NASA launches satellites to track 'magnetosphere'
WASHINGTON - Agence France-Presse
In this undated photo provided by NASA, Magnetospheric Multiscale (MMS) observatories are processed for launch in a clean room at the Astrotech Space Operations facility in Titusville, Fla. Liftoff of the unmanned rocket is set for March 12, 2015. AP Photo.Four identical satellites which will study the interactions between solar winds and the Earth's magnetic fields blasted off into Space on March 12 and settled into orbit begin a two-year study, NASA said.
The Delta V rocket of the United Launch Alliance lifted off from its launchpad from Cape Canaveral in Florida at 22:44 local time (2:44 GMT Friday) as planned at the beginning a 30-minute window of opportunity.
The quartet of spacecraft weighing 1.2 tonnes known as "Magnetospheric Multiscale" or MMS, will fly in a pyramid formation.

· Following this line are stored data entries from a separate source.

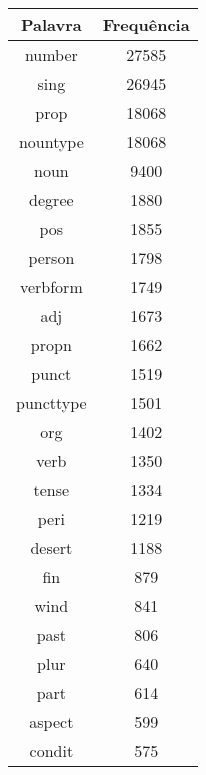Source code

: \begin{tabular}{| c c |}
\hline 

Palavra & Frequ{\^e}ncia \\ \hline 

number & 27585 \\ 

sing & 26945 \\ 

prop & 18068 \\ 

nountype & 18068 \\ 

noun & 9400 \\ 

degree & 1880 \\ 

pos & 1855 \\ 

person & 1798 \\ 

verbform & 1749 \\ 

adj & 1673 \\ 

propn & 1662 \\ 

punct & 1519 \\ 

puncttype & 1501 \\ 

org & 1402 \\ 

verb & 1350 \\ 

tense & 1334 \\ 

peri & 1219 \\ 

desert & 1188 \\ 

fin & 879 \\ 

wind & 841 \\ 

past & 806 \\ 

plur & 640 \\ 

part & 614 \\ 

aspect & 599 \\ 

condit & 575 \\ 
\hline 
\end{tabular}
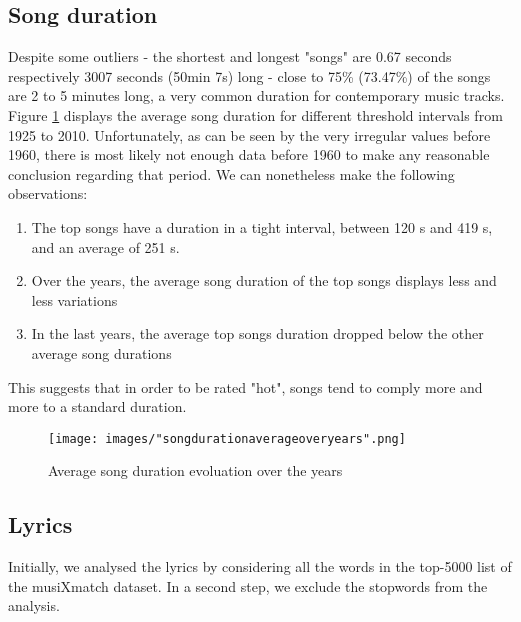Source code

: \documentclass[11pt]{article}
\renewcommand\_{\textunderscore\allowbreak}
\begin{document}
\subsection{Song duration}
Despite some outliers - the shortest and longest "songs" are 0.67 seconds respectively 3007 seconds (50min 7s) long - close to 75\% (73.47\%) of the songs are 2 to 5 minutes long, a very common duration for contemporary music tracks.
Figure \ref{fig:song_duration_over_years} displays the average song duration for different threshold intervals from 1925 to 2010. 
Unfortunately, as can be seen by the very irregular values before 1960, there is most likely not enough data before 1960 to make any reasonable conclusion regarding that period. 
We can nonetheless make the following observations:
\begin{enumerate}
\itemsep 0mm
\item The top songs have a duration in a tight interval, between 120 s and 419 s, and an average of 251 s.
\item Over the years, the average song duration of the top songs displays less and less variations
\item In the last years, the average top songs duration dropped below the other average song durations
\end{enumerate}
This suggests that in order to be rated "hot", songs tend to comply more and more to a standard duration.

\begin{figure}[h!]
\centering
\captionsetup{width=1.0\textwidth}
\texttt{[image: images/"song\_duration\_average\_over\_years".png]}
\caption{Average song duration evoluation over the years}
\label{fig:song_duration_over_years}
\end{figure}

\subsection{Lyrics}
Initially, we analysed the lyrics by considering all the words in the top-5000 list of the musiXmatch dataset. In a second step, we exclude the stopwords from the analysis.
\end{document}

They later eased away from each other successfully.
"Spacecraft separation is complete!," NASA said later in a statement two hours later.
"All four of NASA's Magnetospheric Multiscale observatories have been released in orbit, where they'll soon embark on an ambitious mission to unlock the secrets of magnetic reconnection," it added.
They will obtain three-dimensional images and collect data as they monitor collisions from the Earth's magnetosphere and solar particles arriving at high speed and forming their own magnetic field about 60,000 miles from Earth.
Scientists hope to gain a greater understanding of the phenomenon, known as magnetic reconnection.
"Magnetic reconnection is one of the most important drivers of space weather events," said Jeff Newmark, interim director of the Heliophysics Division at NASA Headquarters in Washington.
"Space weather events can affect modern technological systems such as communications networks, GPS navigation, and electrical power grids."
The $1.1 billion mission is expected to last last two years.